Cuando Klara hubo terminado con su intercambio en morse se acercó a la proa y buscó la amarra. Al cabo de pocos minutos más estaban al lado de un viejo barco faenero cuyos mejores días habían quedado bastante atrás. En la cubierta de proa había un hombre enorme vestido también con impermeable.

—¡Klara! —gritó—. ¡Cago en Dios! ¿Cómo andáis?

—Estamos bien —respondió Klara—. Pero creo que es mejor que no hablemos de nada. Gabriella se pasa contigo, ¿de acuerdo?

—Claro, claro —dijo el gigante—. Pero ¿adónde vais?

El chico tenía un acento tan fuerte que George tuvo que pegar la oreja para entenderlo. ¿Östgötska? ¿Era así como se llamaba aquel dialecto?

—Lo mismo, Bosse, es mejor que hablemos más adelante.
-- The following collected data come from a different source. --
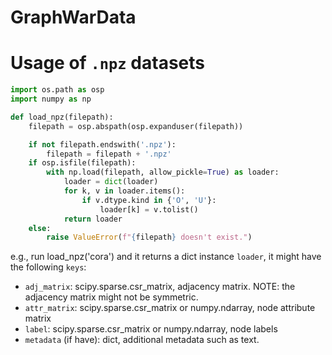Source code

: # GraphWarData


# Usage of `.npz` datasets
```python
import os.path as osp
import numpy as np

def load_npz(filepath):
    filepath = osp.abspath(osp.expanduser(filepath))

    if not filepath.endswith('.npz'):
        filepath = filepath + '.npz'
    if osp.isfile(filepath):
        with np.load(filepath, allow_pickle=True) as loader:
            loader = dict(loader)
            for k, v in loader.items():
                if v.dtype.kind in {'O', 'U'}:
                    loader[k] = v.tolist()
            return loader
    else:
        raise ValueError(f"{filepath} doesn't exist.")
```
e.g., run load_npz('cora') and it returns a dict instance `loader`, it might have the following `keys`:
+ `adj_matrix`: scipy.sparse.csr_matrix, adjacency matrix. NOTE: the adjacency matrix might not be symmetric.
+ `attr_matrix`: scipy.sparse.csr_matrix or numpy.ndarray, node attribute matrix
+ `label`: scipy.sparse.csr_matrix or numpy.ndarray, node labels
+ `metadata` (if have): dict, additional metadata such as text.
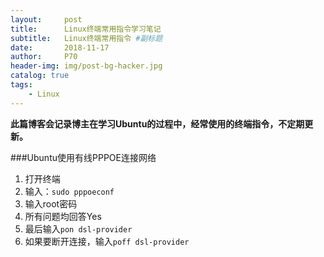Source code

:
 ```yaml
---
layout:     post                    
title:      Linux终端常用指令学习笔记               
subtitle:   Linux终端常用指令 #副标题
date:       2018-11-17              
author:     P70                      
header-img: img/post-bg-hacker.jpg    
catalog: true                       
tags:                               
    - Linux
---
```


**此篇博客会记录博主在学习Ubuntu的过程中，经常使用的终端指令，不定期更新。**

###Ubuntu使用有线PPPOE连接网络

1. 打开终端
2. 输入：`sudo pppoeconf`
3. 输入root密码
4. 所有问题均回答Yes
5. 最后输入`pon dsl-provider`
6. 如果要断开连接，输入`poff dsl-provider`
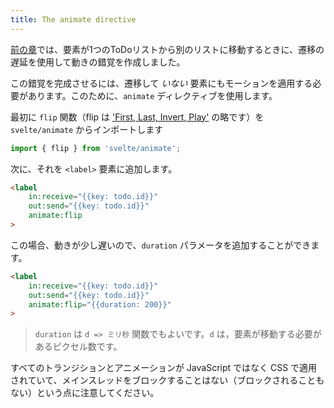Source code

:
 ```yaml
---
title: The animate directive
---
```


[前の章](tutorial/deferred-transitions)では、要素が1つのToDoリストから別のリストに移動するときに、遷移の遅延を使用して動きの錯覚を作成しました。

この錯覚を完成させるには、遷移して *いない* 要素にもモーションを適用する必要があります。このために、`animate` ディレクティブを使用します。

最初に `flip` 関数（flip は ['First, Last, Invert, Play'](https://aerotwist.com/blog/flip-your-animations/) の略です）を `svelte/animate` からインポートします

```js
import { flip } from 'svelte/animate';
```

次に、それを `<label>` 要素に追加します。 

```html
<label
	in:receive="{{key: todo.id}}"
	out:send="{{key: todo.id}}"
	animate:flip
>
```

この場合、動きが少し遅いので、`duration` パラメータを追加することができます。

```html
<label
	in:receive="{{key: todo.id}}"
	out:send="{{key: todo.id}}"
	animate:flip="{{duration: 200}}"
>
```

> `duration` は `d => ミリ秒` 関数でもよいです。`d` は，要素が移動する必要があるピクセル数です。

すべてのトランジションとアニメーションが JavaScript ではなく CSS で適用されていて、メインスレッドをブロックすることはない（ブロックされることもない）という点に注意してください。
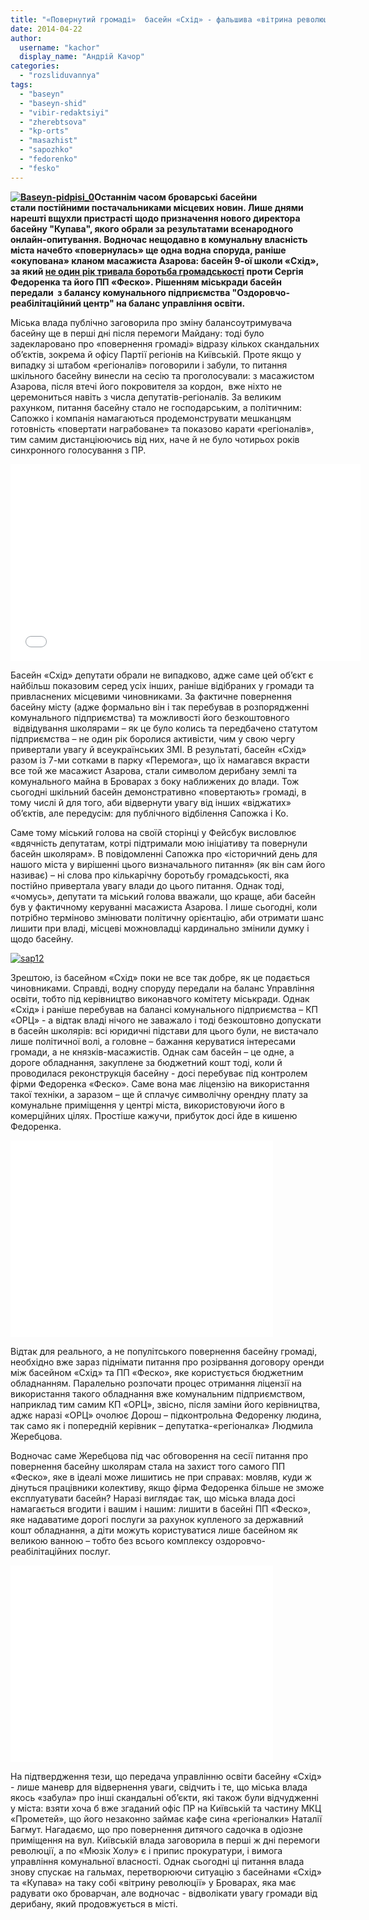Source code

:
 ```yaml
---
title: "«Повернутий громаді»  басейн «Схід» - фальшива «вітрина революції» у Броварах"
date: 2014-04-22
author: 
  username: "kachor"
  display_name: "Андрій Качор"
categories: 
  - "rozsliduvannya"
tags: 
  - "baseyn"
  - "baseyn-shid"
  - "vibir-redaktsiyi"
  - "zherebtsova"
  - "kp-orts"
  - "masazhist"
  - "sapozhko"
  - "fedorenko"
  - "fesko"
---
```


**[![Baseyn-pidpisi_0](https://mpz.brovary.org/wp-content/uploads/2014/04/Baseyn-pidpisi_0.jpg)](https://mpz.brovary.org/wp-content/uploads/2014/04/Baseyn-pidpisi_0.jpg)Останнім часом броварські басейни стали постійними постачальниками місцевих новин. Лише днями нарешті вщухли пристрасті щодо призначення нового директора басейну "Купава", якого обрали за результатами всенародного онлайн-опитування. Водночас нещодавно в комунальну власність міста начебто **«**повернулась**»** ще одна водна споруда, раніше «окупована» кланом масажиста Азарова: басейн 9-ої школи «Схід», за який [не один рік тривала боротьба громадськості](https://mpz.brovary.org/tag/baseyn-dityam/) проти Сергія Федоренка та його ПП «Феско». Рішенням міськради басейн передали  з балансу комунального підприємства "Оздоровчо-реабілітаційний центр" на баланс управління освіти.**

Міська влада публічно заговорила про зміну балансоутримувача басейну ще в перші дні після перемоги Майдану: тоді було задекларовано про «повернення громаді» відразу кількох скандальних об’єктів, зокрема й офісу Партії регіонів на Київській. Проте якщо у випадку зі штабом «регіоналів» поговорили і забули, то питання шкільного басейну винесли на сесію та проголосували: з масажистом Азарова, після втечі його покровителя за кордон,  вже ніхто не церемониться навіть з числа депутатів-регіоналів. За великим рахунком, питання басейну стало не господарським, а політичним: Сапожко і компанія намагаються продемонструвати мешканцям готовність «повертати награбоване» та показово карати «регіоналів», тим самим дистанціюючись від них, наче й не було чотирьох років синхронного голосування з ПР.

<iframe src="//www.youtube.com/embed/scSyZZIt5jw" width="560" height="315" frameborder="0" allowfullscreen="allowfullscreen"></iframe>

Басейн «Схід» депутати обрали не випадково, адже саме цей об’єкт є найбільш показовим серед усіх інших, раніше відібраних у громади та привласнених місцевими чиновниками. За фактичне повернення басейну місту (адже формально він і так перебував в розпорядженні комунального підприємства) та можливості його безкоштовного  відвідування школярами – як це було колись та передбачено статутом підприємства – не один рік боролися активісти, чим у свою чергу привертали увагу й всеукраїнських ЗМІ. В результаті, басейн «Схід» разом із 7-ми сотками в парку «Перемога», що їх намагався вкрасти все той же масажист Азарова, стали символом дерибану землі та комунального майна в Броварах з боку наближених до влади. Тож сьогодні шкільний басейн демонстративно «повертають» громаді, в тому числі й для того, аби відвернути увагу від інших «віджатих» об’єктів, але передусім: для публічного відбілення Сапожка і Ко.

Саме тому міський голова на своїй сторінці у Фейсбук висловлює «вдячність депутатам, котрі підтримали мою ініціативу та повернули басейн школярам». В повідомленні Сапожка про «історичний день для нашого міста у вирішенні цього визначального питання» (як він сам його називає) – ні слова про кількарічну боротьбу громадськості, яка постійно привертала увагу влади до цього питання. Однак тоді, «чомусь», депутати та міський голова вважали, що краще, аби басейн був у фактичному керуванні масажиста Азарова. І лише сьогодні, коли потрібно терміново змінювати політичну орієнтацію, аби отримати шанс лишити при владі, місцеві можновладці кардинально змінили думку і щодо басейну.

[![sap12](https://mpz.brovary.org/wp-content/uploads/2014/04/sap12.jpg)](https://mpz.brovary.org/wp-content/uploads/2014/04/sap12.jpg)

Зрештою, із басейном «Схід» поки не все так добре, як це подається чиновниками. Справді, водну споруду передали на баланс Управління освіти, тобто під керівництво виконавчого комітету міськради. Однак «Схід» і раніше перебував на балансі комунального підприємства – КП «ОРЦ» - а відтак владі нічого не заважало і тоді безкоштовно допускати в басейн школярів: всі юридичні підстави для цього були, не вистачало лише політичної волі, а головне – бажання керуватися інтересами громади, а не князків-масажистів. Однак сам басейн – це одне, а дороге обладнання, закуплене за бюджетний кошт тоді, коли й проводилася реконструкція басейну - досі перебуває під контролем фірми Федоренка «Феско». Саме вона має ліцензію на використання такої техніки, а заразом – ще й сплачує символічну орендну плату за комунальне приміщення у центрі міста, використовуючи його в комерційних цілях. Простіше кажучи, прибуток досі йде в кишеню Федоренка.

<iframe src="//www.youtube.com/embed/kKS-mgn5zJg" width="420" height="315" frameborder="0" allowfullscreen="allowfullscreen"></iframe>

Відтак для реального, а не популітського повернення басейну громаді, необхідно вже зараз піднімати питання про розірвання договору оренди між басейном «Схід» та ПП «Феско», яке користується бюджетним обладнанням. Паралельно розпочати процес отримання ліцензії на використання такого обладнання вже комунальним підприємством, наприклад тим самим КП «ОРЦ», звісно, після заміни його керівництва, аджє наразі «ОРЦ» очолює Дорош – підконтрольна Федоренку людина, так само як і попередній керівник – депутатка-«регіоналка» Людмила Жеребцова.

Водночас саме Жеребцова під час обговорення на сесії питання про повернення басейну школярам стала на захист того самого ПП «Феско», яке в ідеалі може лишитись не при справах: мовляв, куди ж дінуться працівники колективу, якщо фірма Федоренка більше не зможе експлуатувати басейн? Наразі виглядає так, що міська влада досі намагається вгодити і вашим і нашим: лишити в басейні ПП «Феско», яке надаватиме дорогі послуги за рахунок купленого за державний кошт обладнання, а діти можуть користуватися лише басейном як великою ванною – тобто без всього комплексу оздоровчо-реабілітаційних послуг.

<iframe src="//www.youtube.com/embed/nklwcJCt6Ls" width="420" height="315" frameborder="0" allowfullscreen="allowfullscreen"></iframe>

На підтвердження тези, що передача управлінню освіти басейну «Схід» - лише маневр для відвернення уваги, свідчить і те, що міська влада якось «забула» про інші скандальні об’єкти, які також були відчудженні у міста: взяти хоча б вже згаданий офіс ПР на Київській та частину МКЦ «Прометей», що його незаконно займає кафе сина «регіоналки» Наталії Багмут. Нагадаємо, що про повернення дитячого садочка в одіозне приміщення на вул. Київській влада заговорила в перші ж дні перемоги революції, а по «Мюзік Холу» є і припис прокуратури, і вимога управління комунальної власності. Однак сьогодні ці питання влада знову спускає на гальмах, перетворюючи ситуацію з басейнами «Схід» та «Купава» на таку собі «вітрину революції» у Броварах, яка має радувати око броварчан, але водночас - відволікати увагу громади від дерибану, який продовжується в місті.
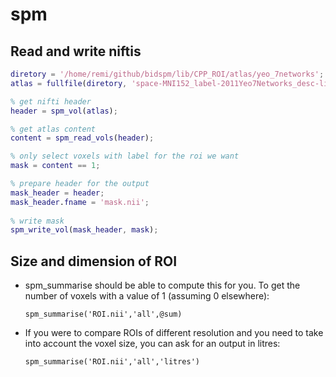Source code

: # spm

## Read and write niftis

```matlab
diretory = '/home/remi/github/bidspm/lib/CPP_ROI/atlas/yeo_7networks';
atlas = fullfile(diretory, 'space-MNI152_label-2011Yeo7Networks_desc-liberal_mask.nii');

% get nifti header
header = spm_vol(atlas);

% get atlas content
content = spm_read_vols(header);

% only select voxels with label for the roi we want
mask = content == 1;

% prepare header for the output
mask_header = header;
mask_header.fname = 'mask.nii';
 
% write mask
spm_write_vol(mask_header, mask);
```

## Size and dimension of ROI

- spm_summarise should be able to compute this for you. To get the number of voxels with a value of 1 (assuming 0 elsewhere):

  `spm_summarise('ROI.nii','all',@sum)`

- If you were to compare ROIs of different resolution and you need to take into account the voxel size, you can ask for an output in litres:

  `spm_summarise('ROI.nii','all','litres')`
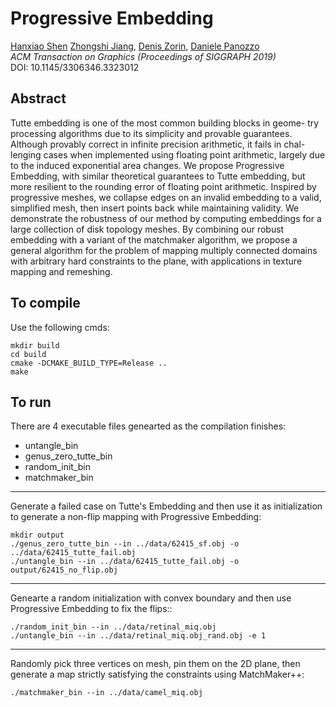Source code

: # Progressive Embedding

[Hanxiao Shen](http://cs.nyu.edu/~hanxiao/) [Zhongshi Jiang](http://cs.nyu.edu/~zhongshi/), [Denis Zorin](https://cims.nyu.edu/gcl/denis.html), [Daniele Panozzo](http://cs.nyu.edu/~panozzo/)<br/>
*ACM Transaction on Graphics (Proceedings of SIGGRAPH 2019)*<br/>
DOI: 10.1145/3306346.3323012

## Abstract
Tutte embedding is one of the most common building blocks in geome- try processing algorithms due to its simplicity and provable guarantees. Although provably correct in infinite precision arithmetic, it fails in chal- lenging cases when implemented using floating point arithmetic, largely due to the induced exponential area changes.
We propose Progressive Embedding, with similar theoretical guarantees to Tutte embedding, but more resilient to the rounding error of floating point arithmetic. Inspired by progressive meshes, we collapse edges on an invalid embedding to a valid, simplified mesh, then insert points back while maintaining validity. We demonstrate the robustness of our method by computing embeddings for a large collection of disk topology meshes.
By combining our robust embedding with a variant of the matchmaker algorithm, we propose a general algorithm for the problem of mapping multiply connected domains with arbitrary hard constraints to the plane, with applications in texture mapping and remeshing.

## To compile

Use the following cmds:
```
mkdir build
cd build
cmake -DCMAKE_BUILD_TYPE=Release ..
make
```

## To run

There are 4 executable files genearted as the compilation finishes:

- untangle_bin
- genus_zero_tutte_bin
- random_init_bin
- matchmaker_bin

---

Generate a failed case on Tutte's Embedding and then use it as initialization to generate a non-flip mapping with Progressive Embedding:
```
mkdir output
./genus_zero_tutte_bin --in ../data/62415_sf.obj -o ../data/62415_tutte_fail.obj
./untangle_bin --in ../data/62415_tutte_fail.obj -o output/62415_no_flip.obj
```

---

Genearte a random initialization with convex boundary and then use Progressive Embedding to fix the flips::
```
./random_init_bin --in ../data/retinal_miq.obj
./untangle_bin --in ../data/retinal_miq.obj_rand.obj -e 1
```

---

Randomly pick three vertices on mesh, pin them on the 2D plane, then generate a map
strictly satisfying the constraints using MatchMaker++:
```
./matchmaker_bin --in ../data/camel_miq.obj
```

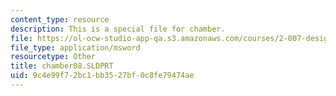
 ```yaml
---
content_type: resource
description: This is a special file for chamber.
file: https://ol-ocw-studio-app-qa.s3.amazonaws.com/courses/2-007-design-and-manufacturing-i-spring-2009/9c4e99f72bc1bb3527bf0c8fe79474ae_chamber08.SLDPRT
file_type: application/msword
resourcetype: Other
title: chamber08.SLDPRT
uid: 9c4e99f7-2bc1-bb35-27bf-0c8fe79474ae
---
```

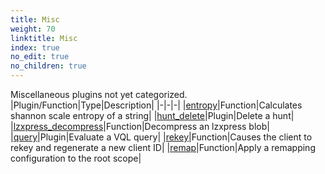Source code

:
 ```yaml
---
title: Misc
weight: 70
linktitle: Misc
index: true
no_edit: true
no_children: true
---
```


Miscellaneous plugins not yet categorized.
|Plugin/Function|<span class='vql_type'>Type</span>|Description|
|-|-|-|
|[entropy](entropy)|<span class='vql_type'>Function</span>|Calculates shannon scale entropy of a string|
|[hunt_delete](hunt_delete)|<span class='vql_type'>Plugin</span>|Delete a hunt|
|[lzxpress_decompress](lzxpress_decompress)|<span class='vql_type'>Function</span>|Decompress an lzxpress blob|
|[query](query)|<span class='vql_type'>Plugin</span>|Evaluate a VQL query|
|[rekey](rekey)|<span class='vql_type'>Function</span>|Causes the client to rekey and regenerate a new client ID|
|[remap](remap)|<span class='vql_type'>Function</span>|Apply a remapping configuration to the root scope|
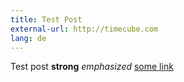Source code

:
 ```yaml
---
title: Test Post
external-url: http://timecube.com
lang: de
---
```


Test post **strong** *emphasized* [some link](http://example.com)

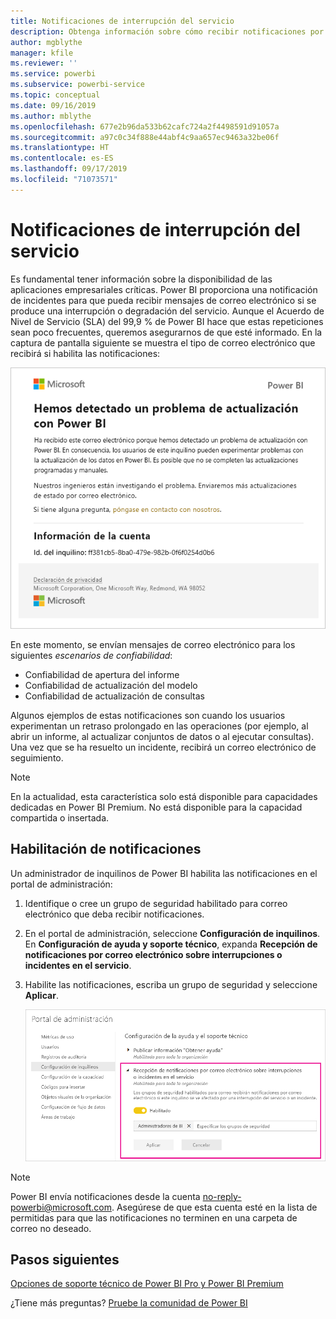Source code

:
 ```yaml
---
title: Notificaciones de interrupción del servicio
description: Obtenga información sobre cómo recibir notificaciones por correo electrónico cuando se produzca una interrupción o degradación del servicio Power BI.
author: mgblythe
manager: kfile
ms.reviewer: ''
ms.service: powerbi
ms.subservice: powerbi-service
ms.topic: conceptual
ms.date: 09/16/2019
ms.author: mblythe
ms.openlocfilehash: 677e2b96da533b62cafc724a2f4498591d91057a
ms.sourcegitcommit: a97c0c34f888e44abf4c9aa657ec9463a32be06f
ms.translationtype: HT
ms.contentlocale: es-ES
ms.lasthandoff: 09/17/2019
ms.locfileid: "71073571"
---
```

# <a name="service-interruption-notifications"></a>Notificaciones de interrupción del servicio

Es fundamental tener información sobre la disponibilidad de las aplicaciones empresariales críticas. Power BI proporciona una notificación de incidentes para que pueda recibir mensajes de correo electrónico si se produce una interrupción o degradación del servicio. Aunque el Acuerdo de Nivel de Servicio (SLA) del 99,9 % de Power BI hace que estas repeticiones sean poco frecuentes, queremos asegurarnos de que esté informado. En la captura de pantalla siguiente se muestra el tipo de correo electrónico que recibirá si habilita las notificaciones:

![Correo electrónico de notificación de actualización](media/service-interruption-notifications/refresh-notification-email.png)

En este momento, se envían mensajes de correo electrónico para los siguientes _escenarios de confiabilidad_:

- Confiabilidad de apertura del informe
- Confiabilidad de actualización del modelo
- Confiabilidad de actualización de consultas

Algunos ejemplos de estas notificaciones son cuando los usuarios experimentan un retraso prolongado en las operaciones (por ejemplo, al abrir un informe, al actualizar conjuntos de datos o al ejecutar consultas). Una vez que se ha resuelto un incidente, recibirá un correo electrónico de seguimiento.

> [!NOTE]
> En la actualidad, esta característica solo está disponible para capacidades dedicadas en Power BI Premium. No está disponible para la capacidad compartida o insertada.

## <a name="enable-notifications"></a>Habilitación de notificaciones

Un administrador de inquilinos de Power BI habilita las notificaciones en el portal de administración:

1. Identifique o cree un grupo de seguridad habilitado para correo electrónico que deba recibir notificaciones.

1. En el portal de administración, seleccione **Configuración de inquilinos**. En **Configuración de ayuda y soporte técnico**, expanda **Recepción de notificaciones por correo electrónico sobre interrupciones o incidentes en el servicio**.

1. Habilite las notificaciones, escriba un grupo de seguridad y seleccione **Aplicar**.

    ![Habilitación de notificaciones del servicio](media/service-interruption-notifications/enable-notifications.png)

> [!NOTE]
> Power BI envía notificaciones desde la cuenta no-reply-powerbi@microsoft.com. Asegúrese de que esta cuenta esté en la lista de permitidas para que las notificaciones no terminen en una carpeta de correo no deseado.

## <a name="next-steps"></a>Pasos siguientes

[Opciones de soporte técnico de Power BI Pro y Power BI Premium](service-support-options.md)

¿Tiene más preguntas? [Pruebe la comunidad de Power BI](http://community.powerbi.com/)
Gabriella tiene que llegar a Estocolmo lo antes posible. Máxima discreción. ¿Puedes encargarte de ello?

El gigante se rio cloqueando y se asomó por la borda para agarrar a Gabriella de la cintura. Con un rápido movimiento la levantó y la pasó en volandas a su barco.

—¿Máxima discreción? —dijo—. Ese es mi estilo, ya lo sabes, Klara. Por cierto, hola de nuevo, Gabriella.

—Hola —contestó Gabriella.

Klara levantó una pequeña funda de ordenador y se la pasó a Gabriella.

—Vale —dijo esta—. Te llamo en cuanto pueda.

Empezó a empujar para apartarlos del barco faenero.

—No tan deprisa —dijo el gigante—. Tengo a alguien más para vosotros. Es terca como una mula.

Del puente de mando salió una mujer mayor, el pelo largo y casi blanco recogido en una coleta. Acarició a Gabriella en la mejilla.

—¿Cómo estás, Gabriella? —preguntó.

Gabriella asintió con la cabeza y abrazó a la anciana.

—Bien —respondió—. Todo saldrá bien.

—Me alegro —dijo la mujer—. Ve con cuidado, ¿eh, cariño?

En la mano la anciana llevaba una cesta que le pasó a Klara antes de cambiar de barco con imprevisible agilidad.

—Mi pequeña princesa —dijo acercándose a Klara—. ¿No te creerías que te dejaría celebrar la Navidad sin mí? Me he traído lo imprescindible para la cena. Solo un poco de ensalada de arenque, jamón ahumado y mosto de cerveza. Y el aguardiente de tu abuelo, por supuesto.

—¡Eso es porque tú no te lo querías dejar! —dijo el anciano.

George vio a Klara depositar con cuidado la cesta en el suelo antes de levantarse y caer en brazos de la anciana.

—Abuela —sollozó—. Te quiero, te quiero.